Beginning with the line that contains "## Section 8: Summary and Key Takeaways" and ending with the last line of the records, write out each line exactly and omit the pictures.

## Plain-text document sources:
# # #
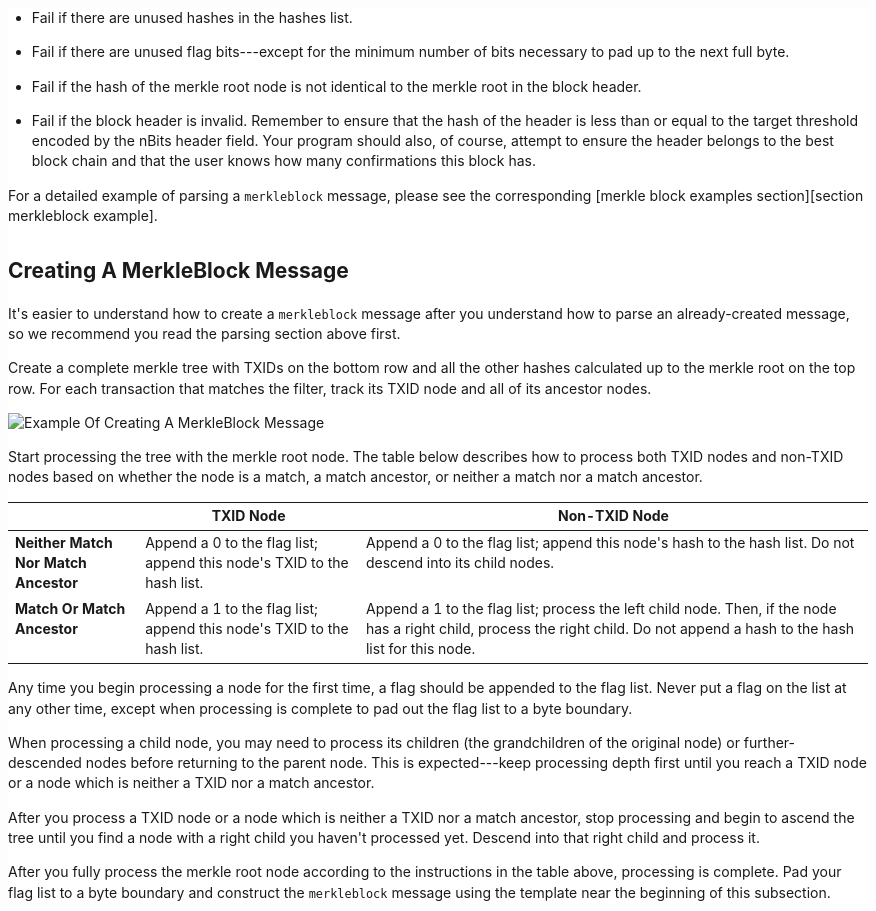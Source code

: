 * Fail if there are unused hashes in the hashes list.

* Fail if there are unused flag bits---except for the minimum number of
  bits necessary to pad up to the next full byte.

* Fail if the hash of the merkle root node is not identical to the
  merkle root in the block header.

* Fail if the block header is invalid. Remember to ensure that the hash
  of the header is less than or equal to the target threshold encoded by
  the nBits header field. Your program should also, of course, attempt
  to ensure the header belongs to the best block chain and that the user
  knows how many confirmations this block has.

For a detailed example of parsing a `merkleblock` message, please see the corresponding [merkle block examples section][section merkleblock example].

## Creating A MerkleBlock Message

It's easier to understand how to create a `merkleblock` message after you understand how to parse an already-created message, so we recommend you read the parsing section above first.

Create a complete merkle tree with TXIDs on the bottom row and all the other hashes calculated up to the merkle root on the top row. For each transaction that matches the filter, track its TXID node and all of its ancestor nodes.

![Example Of Creating A MerkleBlock Message](https://github.com/dash-docs/dash-docs/raw/master/img/dev/animated-en-merkleblock-creation.gif)

Start processing the tree with the merkle root node. The table below describes how to process both TXID nodes and non-TXID nodes based on whether the node is a match, a match ancestor, or neither a match nor a match ancestor.

|                                      | TXID Node                                                              | Non-TXID Node
|--------------------------------------|------------------------------------------------------------------------|----
| **Neither Match Nor Match Ancestor** | Append a 0 to the flag list; append this node's TXID to the hash list. | Append a 0 to the flag list; append this node's hash to the hash list.  Do not descend into its child nodes.
| **Match Or Match Ancestor**          | Append a 1 to the flag list; append this node's TXID to the hash list. | Append a 1 to the flag list; process the left child node.  Then, if the node has a right child, process the right child.  Do not append a hash to the hash list for this node.

Any time you begin processing a node for the first time, a flag should be appended to the flag list. Never put a flag on the list at any other time, except when processing is complete to pad out the flag list to a byte boundary.

When processing a child node, you may need to process its children (the grandchildren of the original node) or further-descended nodes before returning to the parent node. This is expected---keep processing depth first until you reach a TXID node or a node which is neither a TXID nor a match ancestor.

After you process a TXID node or a node which is neither a TXID nor a match ancestor, stop processing and begin to ascend the tree until you find a node with a right child you haven't processed yet. Descend into that right child and process it.

After you fully process the merkle root node according to the instructions in the table above, processing is complete.  Pad your flag list to a byte boundary and construct the `merkleblock` message using the template near the beginning of this subsection.

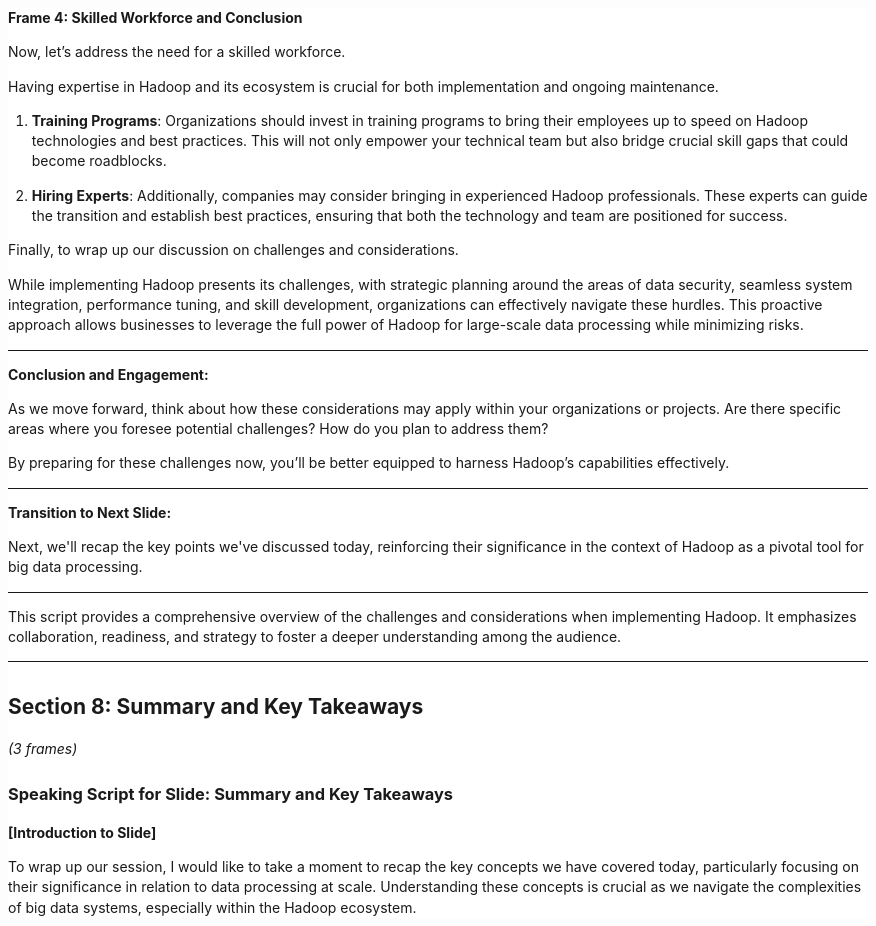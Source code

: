
**Frame 4: Skilled Workforce and Conclusion**

Now, let’s address the need for a skilled workforce.

Having expertise in Hadoop and its ecosystem is crucial for both implementation and ongoing maintenance.

1. **Training Programs**: Organizations should invest in training programs to bring their employees up to speed on Hadoop technologies and best practices. This will not only empower your technical team but also bridge crucial skill gaps that could become roadblocks.

2. **Hiring Experts**: Additionally, companies may consider bringing in experienced Hadoop professionals. These experts can guide the transition and establish best practices, ensuring that both the technology and team are positioned for success.

Finally, to wrap up our discussion on challenges and considerations.

While implementing Hadoop presents its challenges, with strategic planning around the areas of data security, seamless system integration, performance tuning, and skill development, organizations can effectively navigate these hurdles. This proactive approach allows businesses to leverage the full power of Hadoop for large-scale data processing while minimizing risks.

---

**Conclusion and Engagement:**

As we move forward, think about how these considerations may apply within your organizations or projects. Are there specific areas where you foresee potential challenges? How do you plan to address them? 

By preparing for these challenges now, you’ll be better equipped to harness Hadoop’s capabilities effectively.

---

**Transition to Next Slide:**

Next, we'll recap the key points we've discussed today, reinforcing their significance in the context of Hadoop as a pivotal tool for big data processing.

---

This script provides a comprehensive overview of the challenges and considerations when implementing Hadoop. It emphasizes collaboration, readiness, and strategy to foster a deeper understanding among the audience.

---

## Section 8: Summary and Key Takeaways
*(3 frames)*

### Speaking Script for Slide: Summary and Key Takeaways

**[Introduction to Slide]**

To wrap up our session, I would like to take a moment to recap the key concepts we have covered today, particularly focusing on their significance in relation to data processing at scale. Understanding these concepts is crucial as we navigate the complexities of big data systems, especially within the Hadoop ecosystem.
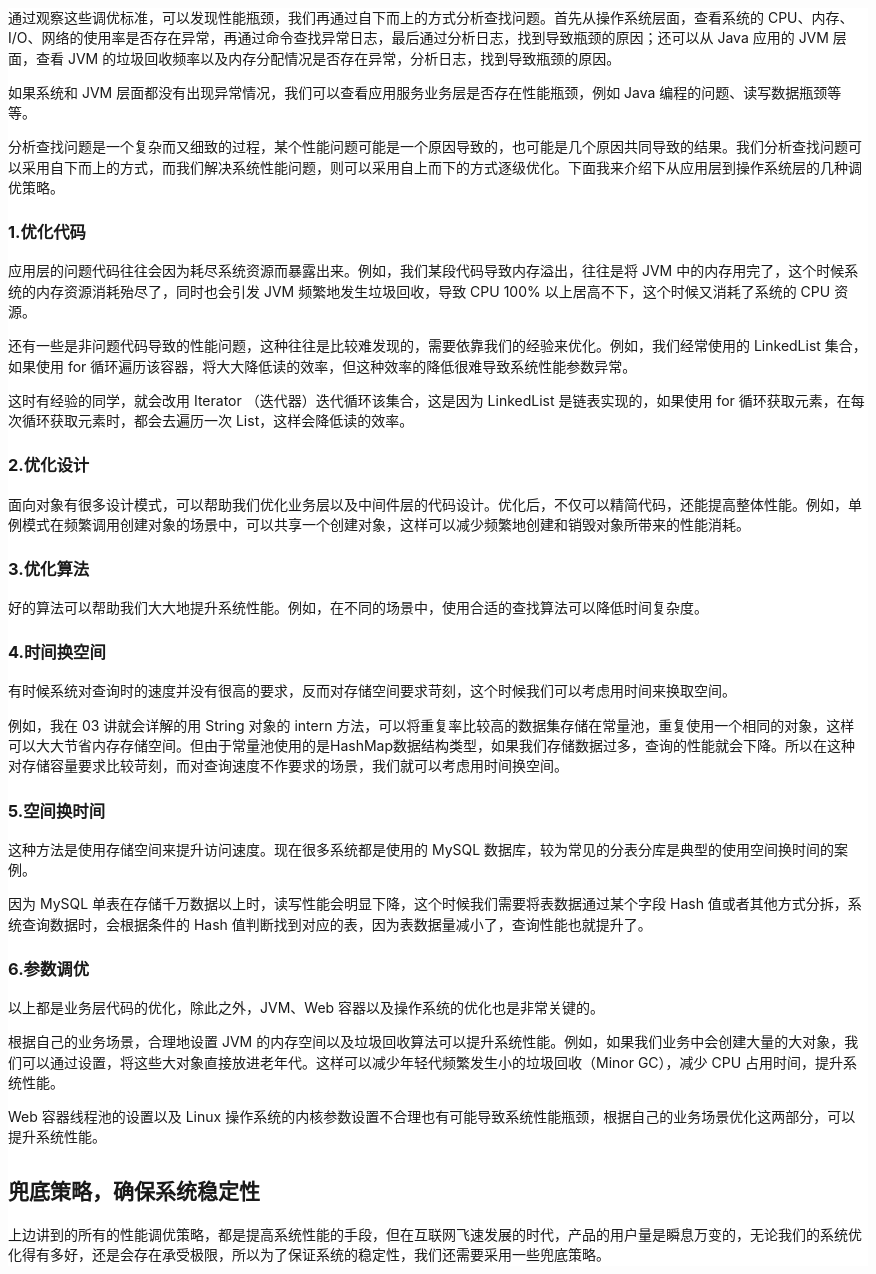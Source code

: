 通过观察这些调优标准，可以发现性能瓶颈，我们再通过自下而上的方式分析查找问题。首先从操作系统层面，查看系统的 CPU、内存、I/O、网络的使用率是否存在异常，再通过命令查找异常日志，最后通过分析日志，找到导致瓶颈的原因；还可以从 Java 应用的 JVM 层面，查看 JVM 的垃圾回收频率以及内存分配情况是否存在异常，分析日志，找到导致瓶颈的原因。

如果系统和 JVM 层面都没有出现异常情况，我们可以查看应用服务业务层是否存在性能瓶颈，例如 Java 编程的问题、读写数据瓶颈等等。

分析查找问题是一个复杂而又细致的过程，某个性能问题可能是一个原因导致的，也可能是几个原因共同导致的结果。我们分析查找问题可以采用自下而上的方式，而我们解决系统性能问题，则可以采用自上而下的方式逐级优化。下面我来介绍下从应用层到操作系统层的几种调优策略。

### **1.优化代码**

应用层的问题代码往往会因为耗尽系统资源而暴露出来。例如，我们某段代码导致内存溢出，往往是将 JVM 中的内存用完了，这个时候系统的内存资源消耗殆尽了，同时也会引发 JVM 频繁地发生垃圾回收，导致 CPU 100% 以上居高不下，这个时候又消耗了系统的 CPU 资源。

还有一些是非问题代码导致的性能问题，这种往往是比较难发现的，需要依靠我们的经验来优化。例如，我们经常使用的 LinkedList 集合，如果使用 for 循环遍历该容器，将大大降低读的效率，但这种效率的降低很难导致系统性能参数异常。

这时有经验的同学，就会改用 Iterator （迭代器）迭代循环该集合，这是因为 LinkedList 是链表实现的，如果使用 for 循环获取元素，在每次循环获取元素时，都会去遍历一次 List，这样会降低读的效率。

### **2.优化设计**

面向对象有很多设计模式，可以帮助我们优化业务层以及中间件层的代码设计。优化后，不仅可以精简代码，还能提高整体性能。例如，单例模式在频繁调用创建对象的场景中，可以共享一个创建对象，这样可以减少频繁地创建和销毁对象所带来的性能消耗。

### **3.优化算法**

好的算法可以帮助我们大大地提升系统性能。例如，在不同的场景中，使用合适的查找算法可以降低时间复杂度。

### **4.时间换空间**

有时候系统对查询时的速度并没有很高的要求，反而对存储空间要求苛刻，这个时候我们可以考虑用时间来换取空间。

例如，我在 03 讲就会详解的用 String 对象的 intern 方法，可以将重复率比较高的数据集存储在常量池，重复使用一个相同的对象，这样可以大大节省内存存储空间。但由于常量池使用的是HashMap数据结构类型，如果我们存储数据过多，查询的性能就会下降。所以在这种对存储容量要求比较苛刻，而对查询速度不作要求的场景，我们就可以考虑用时间换空间。

### **5.空间换时间**

这种方法是使用存储空间来提升访问速度。现在很多系统都是使用的 MySQL 数据库，较为常见的分表分库是典型的使用空间换时间的案例。

因为 MySQL 单表在存储千万数据以上时，读写性能会明显下降，这个时候我们需要将表数据通过某个字段 Hash 值或者其他方式分拆，系统查询数据时，会根据条件的 Hash 值判断找到对应的表，因为表数据量减小了，查询性能也就提升了。

### **6.参数调优**

以上都是业务层代码的优化，除此之外，JVM、Web 容器以及操作系统的优化也是非常关键的。

根据自己的业务场景，合理地设置 JVM 的内存空间以及垃圾回收算法可以提升系统性能。例如，如果我们业务中会创建大量的大对象，我们可以通过设置，将这些大对象直接放进老年代。这样可以减少年轻代频繁发生小的垃圾回收（Minor GC），减少 CPU 占用时间，提升系统性能。

Web 容器线程池的设置以及 Linux 操作系统的内核参数设置不合理也有可能导致系统性能瓶颈，根据自己的业务场景优化这两部分，可以提升系统性能。

## 兜底策略，确保系统稳定性

上边讲到的所有的性能调优策略，都是提高系统性能的手段，但在互联网飞速发展的时代，产品的用户量是瞬息万变的，无论我们的系统优化得有多好，还是会存在承受极限，所以为了保证系统的稳定性，我们还需要采用一些兜底策略。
# # #
## Solved problem:
## Section 8: Summary and Key Takeaways
*(3 frames)*

### Speaking Script for Slide: Summary and Key Takeaways

**[Introduction to Slide]**

To wrap up our session, I would like to take a moment to recap the key concepts we have covered today, particularly focusing on their significance in relation to data processing at scale. Understanding these concepts is crucial as we navigate the complexities of big data systems, especially within the Hadoop ecosystem.
Source code

: 通过观察这些调优标准，可以发现性能瓶颈，我们再通过自下而上的方式分析查找问题。首先从操作系统层面，查看系统的 CPU、内存、I/O、网络的使用率是否存在异常，再通过命令查找异常日志，最后通过分析日志，找到导致瓶颈的原因；还可以从 Java 应用的 JVM 层面，查看 JVM 的垃圾回收频率以及内存分配情况是否存在异常，分析日志，找到导致瓶颈的原因。

如果系统和 JVM 层面都没有出现异常情况，我们可以查看应用服务业务层是否存在性能瓶颈，例如 Java 编程的问题、读写数据瓶颈等等。

分析查找问题是一个复杂而又细致的过程，某个性能问题可能是一个原因导致的，也可能是几个原因共同导致的结果。我们分析查找问题可以采用自下而上的方式，而我们解决系统性能问题，则可以采用自上而下的方式逐级优化。下面我来介绍下从应用层到操作系统层的几种调优策略。

### **1.优化代码**

应用层的问题代码往往会因为耗尽系统资源而暴露出来。例如，我们某段代码导致内存溢出，往往是将 JVM 中的内存用完了，这个时候系统的内存资源消耗殆尽了，同时也会引发 JVM 频繁地发生垃圾回收，导致 CPU 100% 以上居高不下，这个时候又消耗了系统的 CPU 资源。

还有一些是非问题代码导致的性能问题，这种往往是比较难发现的，需要依靠我们的经验来优化。例如，我们经常使用的 LinkedList 集合，如果使用 for 循环遍历该容器，将大大降低读的效率，但这种效率的降低很难导致系统性能参数异常。

这时有经验的同学，就会改用 Iterator （迭代器）迭代循环该集合，这是因为 LinkedList 是链表实现的，如果使用 for 循环获取元素，在每次循环获取元素时，都会去遍历一次 List，这样会降低读的效率。

### **2.优化设计**

面向对象有很多设计模式，可以帮助我们优化业务层以及中间件层的代码设计。优化后，不仅可以精简代码，还能提高整体性能。例如，单例模式在频繁调用创建对象的场景中，可以共享一个创建对象，这样可以减少频繁地创建和销毁对象所带来的性能消耗。

### **3.优化算法**

好的算法可以帮助我们大大地提升系统性能。例如，在不同的场景中，使用合适的查找算法可以降低时间复杂度。

### **4.时间换空间**

有时候系统对查询时的速度并没有很高的要求，反而对存储空间要求苛刻，这个时候我们可以考虑用时间来换取空间。

例如，我在 03 讲就会详解的用 String 对象的 intern 方法，可以将重复率比较高的数据集存储在常量池，重复使用一个相同的对象，这样可以大大节省内存存储空间。但由于常量池使用的是HashMap数据结构类型，如果我们存储数据过多，查询的性能就会下降。所以在这种对存储容量要求比较苛刻，而对查询速度不作要求的场景，我们就可以考虑用时间换空间。

### **5.空间换时间**

这种方法是使用存储空间来提升访问速度。现在很多系统都是使用的 MySQL 数据库，较为常见的分表分库是典型的使用空间换时间的案例。

因为 MySQL 单表在存储千万数据以上时，读写性能会明显下降，这个时候我们需要将表数据通过某个字段 Hash 值或者其他方式分拆，系统查询数据时，会根据条件的 Hash 值判断找到对应的表，因为表数据量减小了，查询性能也就提升了。

### **6.参数调优**

以上都是业务层代码的优化，除此之外，JVM、Web 容器以及操作系统的优化也是非常关键的。

根据自己的业务场景，合理地设置 JVM 的内存空间以及垃圾回收算法可以提升系统性能。例如，如果我们业务中会创建大量的大对象，我们可以通过设置，将这些大对象直接放进老年代。这样可以减少年轻代频繁发生小的垃圾回收（Minor GC），减少 CPU 占用时间，提升系统性能。

Web 容器线程池的设置以及 Linux 操作系统的内核参数设置不合理也有可能导致系统性能瓶颈，根据自己的业务场景优化这两部分，可以提升系统性能。

## 兜底策略，确保系统稳定性

上边讲到的所有的性能调优策略，都是提高系统性能的手段，但在互联网飞速发展的时代，产品的用户量是瞬息万变的，无论我们的系统优化得有多好，还是会存在承受极限，所以为了保证系统的稳定性，我们还需要采用一些兜底策略。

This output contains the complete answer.